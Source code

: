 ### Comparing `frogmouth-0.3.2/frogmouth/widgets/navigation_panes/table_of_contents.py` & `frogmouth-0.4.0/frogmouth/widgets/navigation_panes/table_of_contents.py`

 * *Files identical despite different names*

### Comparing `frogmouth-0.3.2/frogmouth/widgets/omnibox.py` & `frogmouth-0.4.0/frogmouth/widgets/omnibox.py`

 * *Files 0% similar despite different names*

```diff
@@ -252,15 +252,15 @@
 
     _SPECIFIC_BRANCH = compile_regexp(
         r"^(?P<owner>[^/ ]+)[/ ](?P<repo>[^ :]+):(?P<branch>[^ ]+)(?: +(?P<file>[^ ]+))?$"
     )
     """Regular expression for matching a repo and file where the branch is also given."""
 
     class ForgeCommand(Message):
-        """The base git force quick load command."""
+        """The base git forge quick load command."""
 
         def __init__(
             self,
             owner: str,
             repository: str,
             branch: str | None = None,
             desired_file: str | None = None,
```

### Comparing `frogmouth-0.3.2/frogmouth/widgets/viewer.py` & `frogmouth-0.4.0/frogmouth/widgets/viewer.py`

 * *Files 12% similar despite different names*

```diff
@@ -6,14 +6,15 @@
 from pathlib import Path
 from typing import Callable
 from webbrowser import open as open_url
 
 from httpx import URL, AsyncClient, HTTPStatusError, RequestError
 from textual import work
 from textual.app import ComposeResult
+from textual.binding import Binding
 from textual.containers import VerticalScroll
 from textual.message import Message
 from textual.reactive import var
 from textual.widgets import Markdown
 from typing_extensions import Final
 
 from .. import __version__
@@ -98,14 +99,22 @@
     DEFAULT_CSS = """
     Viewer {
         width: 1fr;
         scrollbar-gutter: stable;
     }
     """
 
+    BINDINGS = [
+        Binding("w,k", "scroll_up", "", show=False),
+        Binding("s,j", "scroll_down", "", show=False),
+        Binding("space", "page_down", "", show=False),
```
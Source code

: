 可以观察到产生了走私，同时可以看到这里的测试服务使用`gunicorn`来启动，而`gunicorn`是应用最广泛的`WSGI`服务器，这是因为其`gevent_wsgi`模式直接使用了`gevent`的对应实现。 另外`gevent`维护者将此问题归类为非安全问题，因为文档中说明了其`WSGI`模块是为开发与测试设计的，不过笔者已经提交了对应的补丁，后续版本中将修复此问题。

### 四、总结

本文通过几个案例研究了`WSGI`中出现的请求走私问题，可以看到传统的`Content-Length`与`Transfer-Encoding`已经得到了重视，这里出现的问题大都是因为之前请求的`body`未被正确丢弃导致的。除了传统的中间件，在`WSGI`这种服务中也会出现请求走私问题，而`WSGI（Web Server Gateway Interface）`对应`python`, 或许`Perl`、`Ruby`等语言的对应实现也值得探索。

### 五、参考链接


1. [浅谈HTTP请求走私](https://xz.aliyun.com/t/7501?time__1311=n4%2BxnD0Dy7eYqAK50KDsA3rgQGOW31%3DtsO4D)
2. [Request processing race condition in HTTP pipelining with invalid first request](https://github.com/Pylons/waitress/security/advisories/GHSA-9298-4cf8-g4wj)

::::::

The reply should hold only the lines from the beginning of the listing to the line with "0% similar despite different names*", both ends included, unchanged.

Source code

: ### Comparing `frogmouth-0.3.2/frogmouth/widgets/navigation_panes/table_of_contents.py` & `frogmouth-0.4.0/frogmouth/widgets/navigation_panes/table_of_contents.py`

 * *Files identical despite different names*

### Comparing `frogmouth-0.3.2/frogmouth/widgets/omnibox.py` & `frogmouth-0.4.0/frogmouth/widgets/omnibox.py`

 * *Files 0% similar despite different names*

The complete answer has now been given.